If it is something you would be interested in, Scope offer mentoring to parents of DC on the assessment pathway.

NellyBarney · 11/12/2024 20:11

Most of it sounds like him having meltdowns and PDA, so more related to ASD. You say it happened when he built something with a cousin. With ASD, having another child and other people in one room, talking and doing stuff without a clear plan and structure, is something that would already massively stress my ASD dcs. Then he is planning to make something and his dyspraxia may make it harder, so he gets massively frustrated if it doesn't go to plan. From my experience, once they are in meltdown mode, it's really hard to calm them. The only thing that helps in my experience is identifying and eliminating as many stressors as possible beforehand, what of course is not always easy and might involve drastic changes (in our case we moved into the sticks, took our dcs out of school and hardly ever invite or visit family or friends).

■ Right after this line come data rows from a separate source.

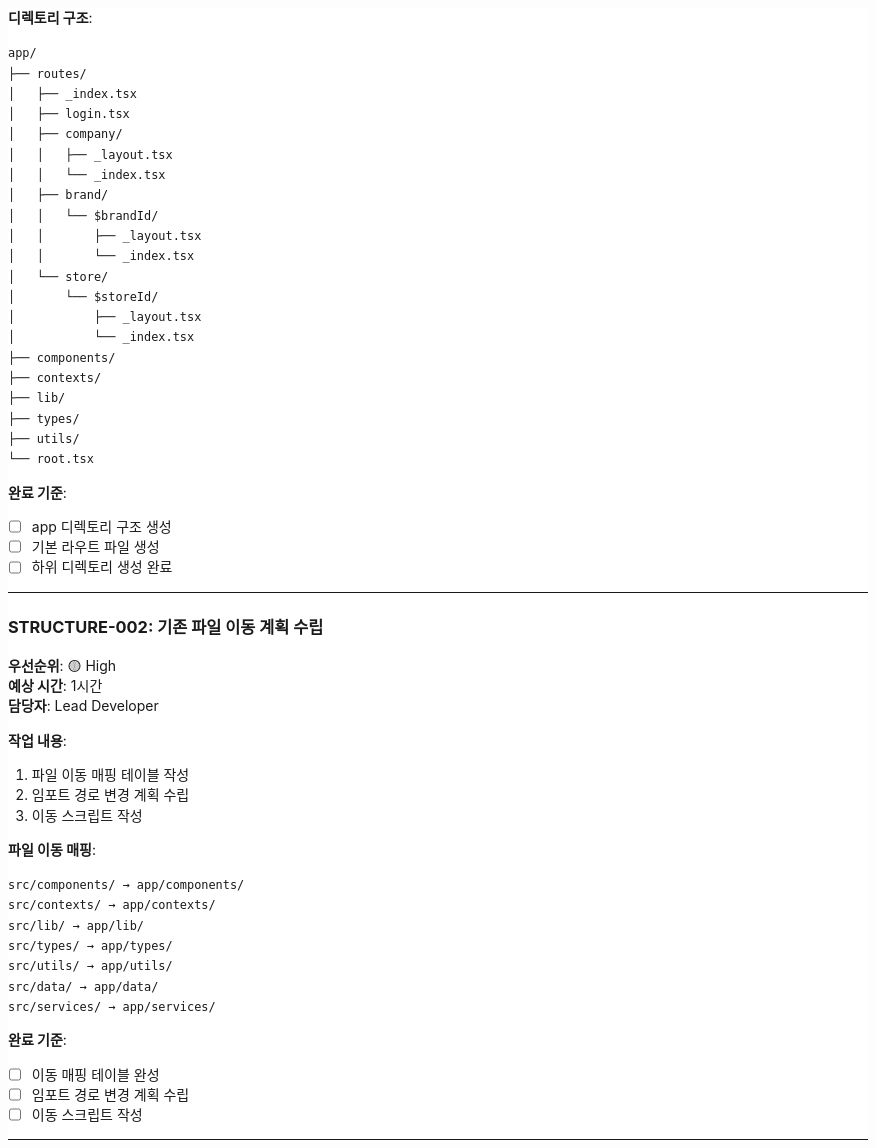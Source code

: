 **디렉토리 구조**:
```
app/
├── routes/
│   ├── _index.tsx
│   ├── login.tsx
│   ├── company/
│   │   ├── _layout.tsx
│   │   └── _index.tsx
│   ├── brand/
│   │   └── $brandId/
│   │       ├── _layout.tsx
│   │       └── _index.tsx
│   └── store/
│       └── $storeId/
│           ├── _layout.tsx
│           └── _index.tsx
├── components/
├── contexts/
├── lib/
├── types/
├── utils/
└── root.tsx
```

**완료 기준**:
- [ ] app 디렉토리 구조 생성
- [ ] 기본 라우트 파일 생성
- [ ] 하위 디렉토리 생성 완료

---

### STRUCTURE-002: 기존 파일 이동 계획 수립
**우선순위**: 🟡 High  
**예상 시간**: 1시간  
**담당자**: Lead Developer

**작업 내용**:
1. 파일 이동 매핑 테이블 작성
2. 임포트 경로 변경 계획 수립
3. 이동 스크립트 작성

**파일 이동 매핑**:
```
src/components/ → app/components/
src/contexts/ → app/contexts/
src/lib/ → app/lib/
src/types/ → app/types/
src/utils/ → app/utils/
src/data/ → app/data/
src/services/ → app/services/
```

**완료 기준**:
- [ ] 이동 매핑 테이블 완성
- [ ] 임포트 경로 변경 계획 수립
- [ ] 이동 스크립트 작성

---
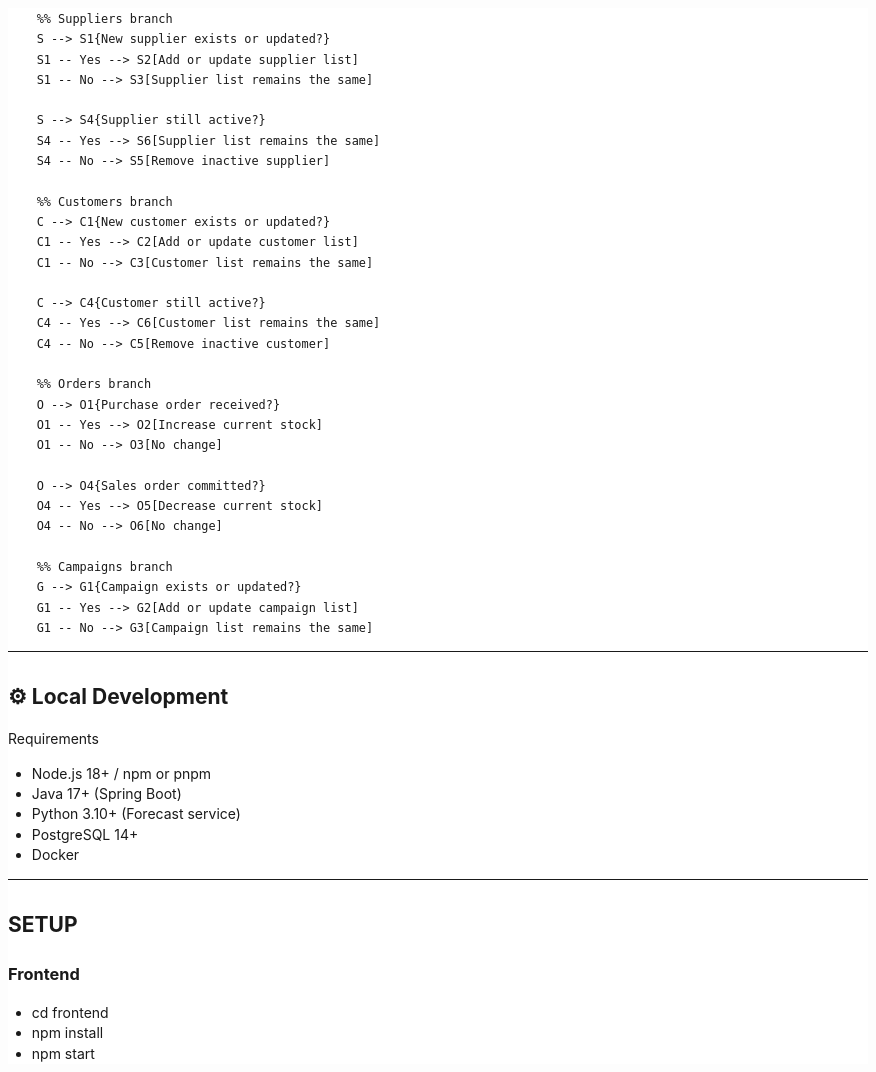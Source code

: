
 ```mermaid
    %% Suppliers branch
    S --> S1{New supplier exists or updated?}
    S1 -- Yes --> S2[Add or update supplier list]
    S1 -- No --> S3[Supplier list remains the same]

    S --> S4{Supplier still active?}
    S4 -- Yes --> S6[Supplier list remains the same]
    S4 -- No --> S5[Remove inactive supplier]

    %% Customers branch
    C --> C1{New customer exists or updated?}
    C1 -- Yes --> C2[Add or update customer list]
    C1 -- No --> C3[Customer list remains the same]

    C --> C4{Customer still active?}
    C4 -- Yes --> C6[Customer list remains the same]
    C4 -- No --> C5[Remove inactive customer]

    %% Orders branch
    O --> O1{Purchase order received?}
    O1 -- Yes --> O2[Increase current stock]
    O1 -- No --> O3[No change]

    O --> O4{Sales order committed?}
    O4 -- Yes --> O5[Decrease current stock]
    O4 -- No --> O6[No change]

    %% Campaigns branch
    G --> G1{Campaign exists or updated?}
    G1 -- Yes --> G2[Add or update campaign list]
    G1 -- No --> G3[Campaign list remains the same]
```

---

## ⚙️ Local Development
Requirements
- Node.js 18+ / npm or pnpm
- Java 17+ (Spring Boot)
- Python 3.10+ (Forecast service)
- PostgreSQL 14+
- Docker

---

## SETUP

### Frontend
- cd frontend
- npm install
- npm start
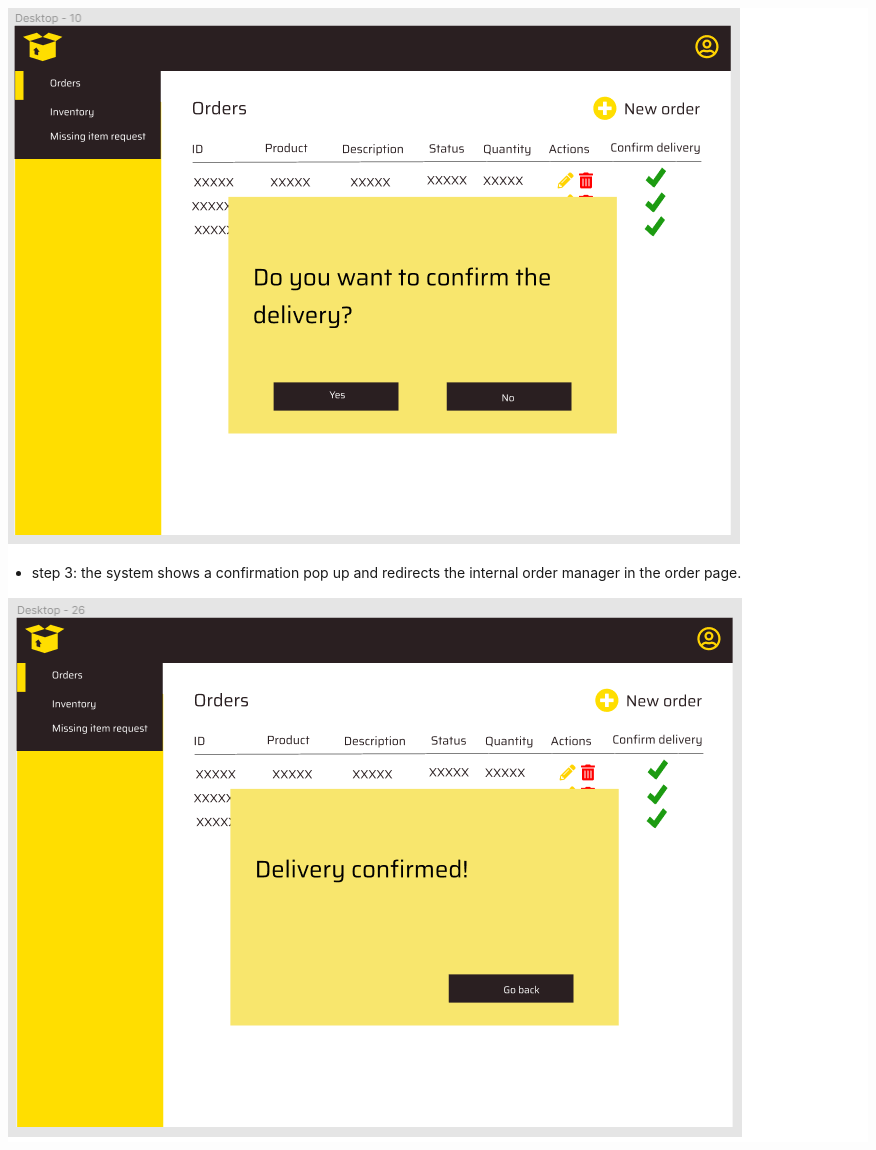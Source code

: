 ![](src/GUI/5handleinternalorder/closeinternalorder/closeinternalorder2.png)

- step 3: the system shows a confirmation pop up and redirects the internal order manager in the order page.

![](src/GUI/5handleinternalorder/closeinternalorder/closeinternalorder3.png)

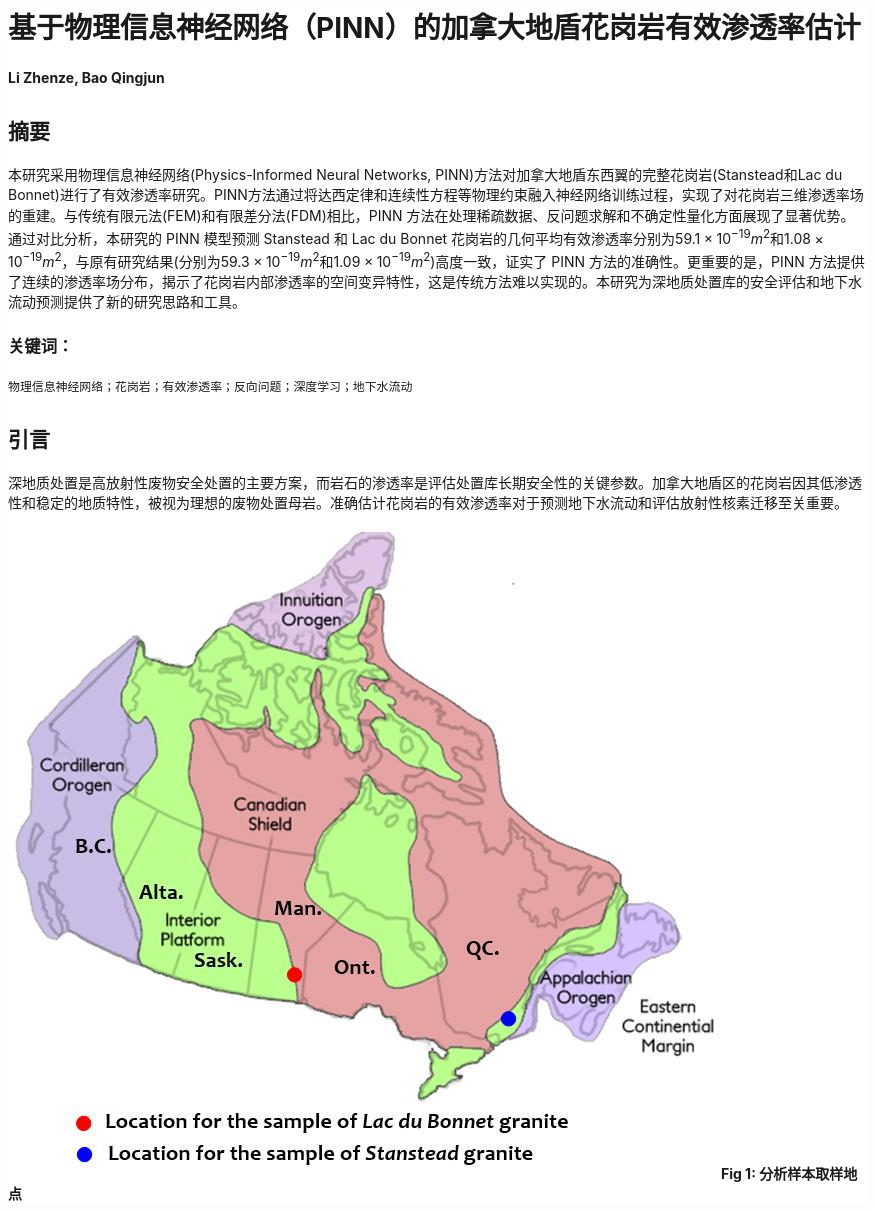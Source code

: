 # 基于物理信息神经网络（PINN）的加拿大地盾花岗岩有效渗透率估计

**Li Zhenze, Bao Qingjun**

## 摘要

本研究采用物理信息神经网络(Physics-Informed Neural Networks, PINN)方法对加拿大地盾东西翼的完整花岗岩(Stanstead和Lac du Bonnet)进行了有效渗透率研究。PINN方法通过将达西定律和连续性方程等物理约束融入神经网络训练过程，实现了对花岗岩三维渗透率场的重建。与传统有限元法(FEM)和有限差分法(FDM)相比，PINN 方法在处理稀疏数据、反问题求解和不确定性量化方面展现了显著优势。通过对比分析，本研究的 PINN 模型预测 Stanstead 和 Lac du Bonnet 花岗岩的几何平均有效渗透率分别为$59.1×10^{-19}m^2$和$1.08×10^{-19}m^2$，与原有研究结果(分别为$59.3×10^{-19}m^2$和$1.09×10^{-19}m^2$)高度一致，证实了 PINN 方法的准确性。更重要的是，PINN 方法提供了连续的渗透率场分布，揭示了花岗岩内部渗透率的空间变异特性，这是传统方法难以实现的。本研究为深地质处置库的安全评估和地下水流动预测提供了新的研究思路和工具。

### 关键词：
    物理信息神经网络；花岗岩；有效渗透率；反向问题；深度学习；地下水流动

## 引言

深地质处置是高放射性废物安全处置的主要方案，而岩石的渗透率是评估处置库长期安全性的关键参数。加拿大地盾区的花岗岩因其低渗透性和稳定的地质特性，被视为理想的废物处置母岩。准确估计花岗岩的有效渗透率对于预测地下水流动和评估放射性核素迁移至关重要。

![Fig1](./assets/img/fig1-canadian-shield.jpg "分析样本取样地点")
**Fig 1: 分析样本取样地点**
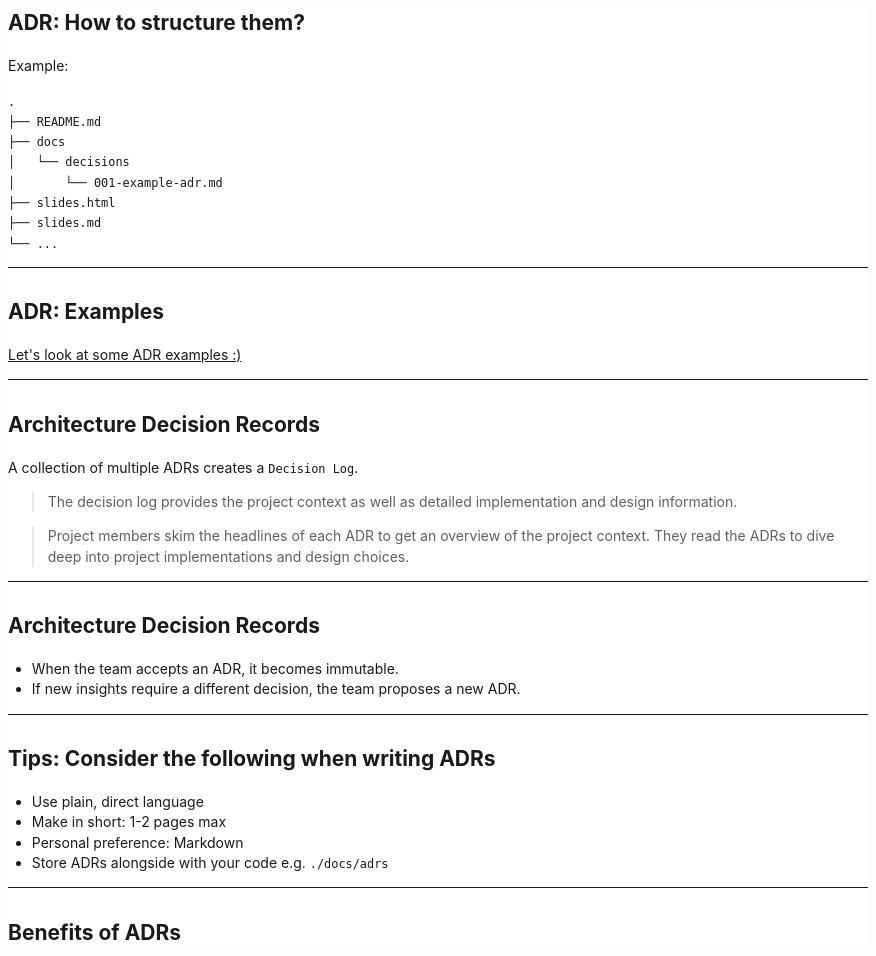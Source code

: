 
## ADR: How to structure them?

Example:

```
.
├── README.md
├── docs
│   └── decisions
│       └── 001-example-adr.md
├── slides.html
├── slides.md
└── ...
```

---

## ADR: Examples

[Let's look at some ADR examples :)](https://github.com/adr/madr/tree/main/docs/decisions)

---

## Architecture Decision Records

A collection of multiple ADRs creates a `Decision Log`.

>  The decision log provides the project context as well as detailed implementation and design information.

> Project members skim the headlines of each ADR to get an overview of the project context. They read the ADRs to dive deep into project implementations and design choices.

---

## Architecture Decision Records

* When the team accepts an ADR, it becomes immutable.
* If new insights require a different decision, the team proposes a new ADR.

---

## Tips: Consider the following when writing ADRs

* Use plain, direct language
* Make in short: 1-2 pages max
* Personal preference: Markdown
* Store ADRs alongside with your code e.g. `./docs/adrs`

---

## Benefits of ADRs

SalmonWellington · 01/01/2025 13:41

Lots of good advice above and - please don't take this as a criticism because it's obvious you're a caring and competent parent - but praise, rewards, punishments, etc... can all really stress autistic kids out.

We've found the explosive child approach to be transformative (look up the Ross Greene podcast) because it helps us and DD understand what is actually causing the problem and have agency in fixing them. Often it's not what you think.

For example - she was bolting on school run recently. Adult assumption was that she was anxious. Explosive child approach helped elicit that she hated the sun shining into her eyes. 4.99 on a cap and that problem was solved, plus she learnt that people listen if you tell them what's wrong, and that it's up to you to find answers for problems.